* _WHAT IS BEING ASKED_
When you repeat the listing, keep every character as it is.

* _INFORMATION SHOWN_
+===+

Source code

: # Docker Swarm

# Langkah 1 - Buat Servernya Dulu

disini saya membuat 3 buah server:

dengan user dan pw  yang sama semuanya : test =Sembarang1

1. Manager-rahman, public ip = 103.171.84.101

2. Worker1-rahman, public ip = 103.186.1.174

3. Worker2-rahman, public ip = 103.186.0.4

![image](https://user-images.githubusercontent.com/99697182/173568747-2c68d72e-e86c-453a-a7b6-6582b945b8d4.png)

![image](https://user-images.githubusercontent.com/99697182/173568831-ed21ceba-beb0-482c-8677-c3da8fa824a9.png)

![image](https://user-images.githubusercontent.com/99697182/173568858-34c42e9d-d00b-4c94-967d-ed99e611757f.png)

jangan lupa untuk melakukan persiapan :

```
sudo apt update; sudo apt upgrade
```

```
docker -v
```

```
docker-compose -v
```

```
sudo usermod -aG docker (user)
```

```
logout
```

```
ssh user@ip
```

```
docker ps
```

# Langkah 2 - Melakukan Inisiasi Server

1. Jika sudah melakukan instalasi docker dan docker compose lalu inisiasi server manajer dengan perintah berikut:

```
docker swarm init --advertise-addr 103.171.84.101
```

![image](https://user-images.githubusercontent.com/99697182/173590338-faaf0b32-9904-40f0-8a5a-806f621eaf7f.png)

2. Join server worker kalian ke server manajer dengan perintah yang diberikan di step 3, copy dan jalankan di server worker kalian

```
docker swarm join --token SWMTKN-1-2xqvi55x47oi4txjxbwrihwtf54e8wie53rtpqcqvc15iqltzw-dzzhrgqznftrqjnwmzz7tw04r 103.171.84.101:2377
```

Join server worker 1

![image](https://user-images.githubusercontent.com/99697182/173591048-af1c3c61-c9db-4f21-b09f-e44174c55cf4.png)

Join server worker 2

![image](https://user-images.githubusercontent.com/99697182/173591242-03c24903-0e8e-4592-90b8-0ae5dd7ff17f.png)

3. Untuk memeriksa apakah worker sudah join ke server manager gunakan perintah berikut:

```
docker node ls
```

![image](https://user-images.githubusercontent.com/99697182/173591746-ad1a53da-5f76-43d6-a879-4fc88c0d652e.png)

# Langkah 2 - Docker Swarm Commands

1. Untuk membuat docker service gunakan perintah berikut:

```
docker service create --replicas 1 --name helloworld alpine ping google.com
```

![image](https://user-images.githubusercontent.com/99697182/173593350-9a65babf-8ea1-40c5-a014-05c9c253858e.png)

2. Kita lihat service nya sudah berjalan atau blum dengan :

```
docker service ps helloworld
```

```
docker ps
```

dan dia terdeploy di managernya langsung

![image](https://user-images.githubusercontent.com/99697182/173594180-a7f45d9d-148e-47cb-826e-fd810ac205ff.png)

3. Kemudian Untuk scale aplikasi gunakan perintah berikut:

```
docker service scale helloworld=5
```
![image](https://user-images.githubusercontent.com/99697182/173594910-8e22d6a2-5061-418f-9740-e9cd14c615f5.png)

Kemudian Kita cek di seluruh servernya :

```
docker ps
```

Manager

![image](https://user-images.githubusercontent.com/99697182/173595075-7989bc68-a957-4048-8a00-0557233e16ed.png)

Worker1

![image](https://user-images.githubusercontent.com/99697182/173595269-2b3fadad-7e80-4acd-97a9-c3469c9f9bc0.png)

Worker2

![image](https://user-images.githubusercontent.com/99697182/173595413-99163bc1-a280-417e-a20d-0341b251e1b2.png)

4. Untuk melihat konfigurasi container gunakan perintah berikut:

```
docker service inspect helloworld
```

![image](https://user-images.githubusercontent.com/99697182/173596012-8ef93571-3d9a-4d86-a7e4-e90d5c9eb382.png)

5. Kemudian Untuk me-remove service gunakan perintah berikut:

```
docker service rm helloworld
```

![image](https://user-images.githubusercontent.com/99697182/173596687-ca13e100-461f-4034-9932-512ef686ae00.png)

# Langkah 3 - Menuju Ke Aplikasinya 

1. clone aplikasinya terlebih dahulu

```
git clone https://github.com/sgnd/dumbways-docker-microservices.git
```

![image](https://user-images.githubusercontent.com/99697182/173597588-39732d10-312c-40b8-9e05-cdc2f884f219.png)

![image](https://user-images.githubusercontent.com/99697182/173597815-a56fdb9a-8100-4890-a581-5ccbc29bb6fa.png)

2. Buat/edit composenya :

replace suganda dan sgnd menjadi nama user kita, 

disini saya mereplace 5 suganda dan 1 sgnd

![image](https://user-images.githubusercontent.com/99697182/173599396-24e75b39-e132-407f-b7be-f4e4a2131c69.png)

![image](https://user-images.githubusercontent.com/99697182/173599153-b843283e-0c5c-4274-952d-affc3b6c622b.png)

+===+

* _RESPONSE TO THIS TASK_
Source code

: # Docker Swarm

# Langkah 1 - Buat Servernya Dulu

disini saya membuat 3 buah server:

dengan user dan pw  yang sama semuanya : test =Sembarang1

1. Manager-rahman, public ip = 103.171.84.101

2. Worker1-rahman, public ip = 103.186.1.174

3. Worker2-rahman, public ip = 103.186.0.4

![image](https://user-images.githubusercontent.com/99697182/173568747-2c68d72e-e86c-453a-a7b6-6582b945b8d4.png)

![image](https://user-images.githubusercontent.com/99697182/173568831-ed21ceba-beb0-482c-8677-c3da8fa824a9.png)

![image](https://user-images.githubusercontent.com/99697182/173568858-34c42e9d-d00b-4c94-967d-ed99e611757f.png)

jangan lupa untuk melakukan persiapan :

```
sudo apt update; sudo apt upgrade
```

```
docker -v
```

```
docker-compose -v
```

```
sudo usermod -aG docker (user)
```

```
logout
```

```
ssh user@ip
```

```
docker ps
```

# Langkah 2 - Melakukan Inisiasi Server

1. Jika sudah melakukan instalasi docker dan docker compose lalu inisiasi server manajer dengan perintah berikut:

```
docker swarm init --advertise-addr 103.171.84.101
```

![image](https://user-images.githubusercontent.com/99697182/173590338-faaf0b32-9904-40f0-8a5a-806f621eaf7f.png)

2. Join server worker kalian ke server manajer dengan perintah yang diberikan di step 3, copy dan jalankan di server worker kalian

```
docker swarm join --token SWMTKN-1-2xqvi55x47oi4txjxbwrihwtf54e8wie53rtpqcqvc15iqltzw-dzzhrgqznftrqjnwmzz7tw04r 103.171.84.101:2377
```

Join server worker 1

![image](https://user-images.githubusercontent.com/99697182/173591048-af1c3c61-c9db-4f21-b09f-e44174c55cf4.png)

Join server worker 2

![image](https://user-images.githubusercontent.com/99697182/173591242-03c24903-0e8e-4592-90b8-0ae5dd7ff17f.png)

3. Untuk memeriksa apakah worker sudah join ke server manager gunakan perintah berikut:

```
docker node ls
```

![image](https://user-images.githubusercontent.com/99697182/173591746-ad1a53da-5f76-43d6-a879-4fc88c0d652e.png)

# Langkah 2 - Docker Swarm Commands

1. Untuk membuat docker service gunakan perintah berikut:

```
docker service create --replicas 1 --name helloworld alpine ping google.com
```

![image](https://user-images.githubusercontent.com/99697182/173593350-9a65babf-8ea1-40c5-a014-05c9c253858e.png)

2. Kita lihat service nya sudah berjalan atau blum dengan :

```
docker service ps helloworld
```

```
docker ps
```

dan dia terdeploy di managernya langsung

![image](https://user-images.githubusercontent.com/99697182/173594180-a7f45d9d-148e-47cb-826e-fd810ac205ff.png)

3. Kemudian Untuk scale aplikasi gunakan perintah berikut:

```
docker service scale helloworld=5
```
![image](https://user-images.githubusercontent.com/99697182/173594910-8e22d6a2-5061-418f-9740-e9cd14c615f5.png)

Kemudian Kita cek di seluruh servernya :

```
docker ps
```

Manager

![image](https://user-images.githubusercontent.com/99697182/173595075-7989bc68-a957-4048-8a00-0557233e16ed.png)

Worker1

![image](https://user-images.githubusercontent.com/99697182/173595269-2b3fadad-7e80-4acd-97a9-c3469c9f9bc0.png)

Worker2

![image](https://user-images.githubusercontent.com/99697182/173595413-99163bc1-a280-417e-a20d-0341b251e1b2.png)

4. Untuk melihat konfigurasi container gunakan perintah berikut:

```
docker service inspect helloworld
```

![image](https://user-images.githubusercontent.com/99697182/173596012-8ef93571-3d9a-4d86-a7e4-e90d5c9eb382.png)

5. Kemudian Untuk me-remove service gunakan perintah berikut:

```
docker service rm helloworld
```

![image](https://user-images.githubusercontent.com/99697182/173596687-ca13e100-461f-4034-9932-512ef686ae00.png)

# Langkah 3 - Menuju Ke Aplikasinya 

1. clone aplikasinya terlebih dahulu

```
git clone https://github.com/sgnd/dumbways-docker-microservices.git
```

![image](https://user-images.githubusercontent.com/99697182/173597588-39732d10-312c-40b8-9e05-cdc2f884f219.png)

![image](https://user-images.githubusercontent.com/99697182/173597815-a56fdb9a-8100-4890-a581-5ccbc29bb6fa.png)

2. Buat/edit composenya :

replace suganda dan sgnd menjadi nama user kita, 

disini saya mereplace 5 suganda dan 1 sgnd

![image](https://user-images.githubusercontent.com/99697182/173599396-24e75b39-e132-407f-b7be-f4e4a2131c69.png)

![image](https://user-images.githubusercontent.com/99697182/173599153-b843283e-0c5c-4274-952d-affc3b6c622b.png)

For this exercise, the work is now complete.